Kapitel 101

Lentement, une faible lueur commença à poindre dans l'obscurité, suivie du son mélodieux d'une cithare.

Peu à peu, dans l'obscurité, les gens s'enivraient, la tête se balançant doucement, le visage rouge d'une teinte envoûtante. Certains, doués pour la musique, se joignirent même à la fête, marquant le rythme du pied ou fredonnant doucement.

À mesure que la lumière s'intensifiait, de nombreuses jeunes femmes voilées se mirent à danser avec grâce sur la haute estrade.

Certains, faisant preuve de vivacité d'esprit, sont déjà à la recherche de la Fée de Brocart, tandis que beaucoup d'autres restent plongés dans les chants et les danses.

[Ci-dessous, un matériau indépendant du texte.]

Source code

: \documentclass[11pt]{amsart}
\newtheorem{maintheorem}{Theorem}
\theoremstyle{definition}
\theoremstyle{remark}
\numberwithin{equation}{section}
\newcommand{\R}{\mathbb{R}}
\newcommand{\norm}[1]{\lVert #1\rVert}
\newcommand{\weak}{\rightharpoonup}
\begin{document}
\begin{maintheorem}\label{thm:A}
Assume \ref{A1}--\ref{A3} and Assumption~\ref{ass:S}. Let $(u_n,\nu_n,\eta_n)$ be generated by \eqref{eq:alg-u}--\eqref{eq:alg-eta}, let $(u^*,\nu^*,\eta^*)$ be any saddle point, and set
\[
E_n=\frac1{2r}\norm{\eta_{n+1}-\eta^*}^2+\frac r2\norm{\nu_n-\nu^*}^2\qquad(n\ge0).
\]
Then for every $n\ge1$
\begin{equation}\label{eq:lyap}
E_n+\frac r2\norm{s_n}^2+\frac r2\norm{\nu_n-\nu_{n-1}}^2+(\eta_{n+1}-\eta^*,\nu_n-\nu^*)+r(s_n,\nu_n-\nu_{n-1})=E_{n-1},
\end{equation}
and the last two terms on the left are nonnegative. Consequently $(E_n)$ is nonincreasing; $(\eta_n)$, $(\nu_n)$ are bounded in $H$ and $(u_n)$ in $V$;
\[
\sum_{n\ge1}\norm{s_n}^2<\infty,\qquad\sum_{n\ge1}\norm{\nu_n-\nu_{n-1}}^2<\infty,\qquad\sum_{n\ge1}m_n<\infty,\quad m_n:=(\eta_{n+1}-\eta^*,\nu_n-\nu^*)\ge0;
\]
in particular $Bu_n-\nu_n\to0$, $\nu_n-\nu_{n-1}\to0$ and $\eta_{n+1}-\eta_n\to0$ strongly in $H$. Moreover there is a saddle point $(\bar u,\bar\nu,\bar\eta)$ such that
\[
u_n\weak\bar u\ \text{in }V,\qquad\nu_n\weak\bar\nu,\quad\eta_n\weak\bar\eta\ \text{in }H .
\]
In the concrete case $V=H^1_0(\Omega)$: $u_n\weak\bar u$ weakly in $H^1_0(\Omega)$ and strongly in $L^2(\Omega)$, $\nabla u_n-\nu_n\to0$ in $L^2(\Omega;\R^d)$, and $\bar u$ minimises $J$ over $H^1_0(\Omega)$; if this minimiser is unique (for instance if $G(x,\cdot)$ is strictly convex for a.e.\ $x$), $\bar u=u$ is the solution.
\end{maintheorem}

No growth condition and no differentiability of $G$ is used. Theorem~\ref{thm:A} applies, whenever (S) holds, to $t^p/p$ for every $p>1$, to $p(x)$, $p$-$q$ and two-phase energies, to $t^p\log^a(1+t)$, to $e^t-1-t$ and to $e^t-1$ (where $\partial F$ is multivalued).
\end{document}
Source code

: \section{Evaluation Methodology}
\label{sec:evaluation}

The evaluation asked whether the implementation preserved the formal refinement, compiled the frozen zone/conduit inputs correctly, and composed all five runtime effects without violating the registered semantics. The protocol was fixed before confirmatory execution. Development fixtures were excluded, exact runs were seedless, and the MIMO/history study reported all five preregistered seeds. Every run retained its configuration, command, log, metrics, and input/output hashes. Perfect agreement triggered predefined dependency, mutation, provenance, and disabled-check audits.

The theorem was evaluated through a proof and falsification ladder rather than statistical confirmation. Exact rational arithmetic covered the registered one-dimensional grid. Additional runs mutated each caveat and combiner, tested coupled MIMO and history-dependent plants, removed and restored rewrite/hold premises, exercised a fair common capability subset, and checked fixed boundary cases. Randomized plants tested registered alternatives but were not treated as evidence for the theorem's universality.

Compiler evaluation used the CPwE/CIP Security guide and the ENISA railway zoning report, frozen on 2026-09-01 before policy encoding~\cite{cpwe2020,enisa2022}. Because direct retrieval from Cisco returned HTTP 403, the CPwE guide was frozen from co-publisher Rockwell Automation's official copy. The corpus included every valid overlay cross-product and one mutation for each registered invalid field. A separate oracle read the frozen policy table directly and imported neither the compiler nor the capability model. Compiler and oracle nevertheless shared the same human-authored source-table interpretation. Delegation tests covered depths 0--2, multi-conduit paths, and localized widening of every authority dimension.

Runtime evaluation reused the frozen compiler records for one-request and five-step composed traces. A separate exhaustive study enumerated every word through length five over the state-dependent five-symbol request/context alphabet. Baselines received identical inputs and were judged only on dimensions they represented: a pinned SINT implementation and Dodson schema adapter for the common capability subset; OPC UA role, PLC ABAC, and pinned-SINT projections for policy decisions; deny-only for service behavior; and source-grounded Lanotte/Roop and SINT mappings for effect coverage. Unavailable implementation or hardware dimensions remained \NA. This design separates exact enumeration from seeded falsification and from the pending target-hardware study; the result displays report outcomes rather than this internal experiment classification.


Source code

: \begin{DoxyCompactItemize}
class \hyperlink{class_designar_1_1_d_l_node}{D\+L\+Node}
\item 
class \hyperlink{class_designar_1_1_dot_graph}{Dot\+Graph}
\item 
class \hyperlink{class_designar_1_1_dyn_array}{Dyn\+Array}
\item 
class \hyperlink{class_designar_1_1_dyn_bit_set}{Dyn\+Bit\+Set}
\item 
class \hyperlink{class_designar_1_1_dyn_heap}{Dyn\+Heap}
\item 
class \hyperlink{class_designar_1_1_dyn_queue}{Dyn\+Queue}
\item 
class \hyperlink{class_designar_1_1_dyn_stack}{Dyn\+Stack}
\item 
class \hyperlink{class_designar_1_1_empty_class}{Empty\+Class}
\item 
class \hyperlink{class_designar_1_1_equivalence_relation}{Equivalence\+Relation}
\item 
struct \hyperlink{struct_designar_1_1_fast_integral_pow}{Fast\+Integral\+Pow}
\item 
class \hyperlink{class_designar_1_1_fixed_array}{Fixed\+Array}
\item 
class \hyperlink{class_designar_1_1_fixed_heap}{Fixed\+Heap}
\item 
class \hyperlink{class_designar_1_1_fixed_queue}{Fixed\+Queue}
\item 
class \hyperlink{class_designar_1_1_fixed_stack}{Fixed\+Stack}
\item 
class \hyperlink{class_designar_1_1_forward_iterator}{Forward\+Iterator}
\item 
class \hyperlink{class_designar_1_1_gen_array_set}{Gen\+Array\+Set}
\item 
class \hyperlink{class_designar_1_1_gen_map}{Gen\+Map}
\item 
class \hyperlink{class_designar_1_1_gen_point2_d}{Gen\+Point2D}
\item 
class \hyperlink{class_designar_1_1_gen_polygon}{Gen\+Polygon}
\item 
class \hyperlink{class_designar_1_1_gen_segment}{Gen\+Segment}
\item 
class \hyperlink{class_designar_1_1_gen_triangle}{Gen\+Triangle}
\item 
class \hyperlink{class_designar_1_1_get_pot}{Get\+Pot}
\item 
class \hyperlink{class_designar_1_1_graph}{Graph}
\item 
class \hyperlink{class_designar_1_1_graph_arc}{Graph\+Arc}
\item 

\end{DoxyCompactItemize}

Yuan Jue avait initialement l'intention de suivre discrètement la Fée de Brocart et de deviner où elle se trouvait — non pas pour devenir son invité, il n'avait aucune intention de révéler sa supposition —, mais à ce moment précis, cela ne l'intéressait pas.

Car Xue Tuan et Ming Feng disparurent soudainement dans ces ténèbres, sans qu'aucun bruit anormal ne soit perceptible.

Il n'y a que deux possibilités. Soit le ravisseur de Xue Tuan et Ming Feng est bien plus habile que lui et les emmène sans bruit avant même qu'ils puissent réagir, soit ils le suivent de leur plein gré.

Aucune des deux situations n'est facile à résoudre. S'ils ont été enlevés volontairement, il est fort probable qu'ils aient été victimes d'un sortilège de contrôle mental ou d'une illusion. Cependant, quel que soit le type de sortilège, ni lui ni Feng Fei n'ont rien senti d'anormal, ce qui indique que la personne qui l'a jeté était manifestement très douée dans cet art. D'un autre côté, être enlevé par une personne puissante serait également très problématique.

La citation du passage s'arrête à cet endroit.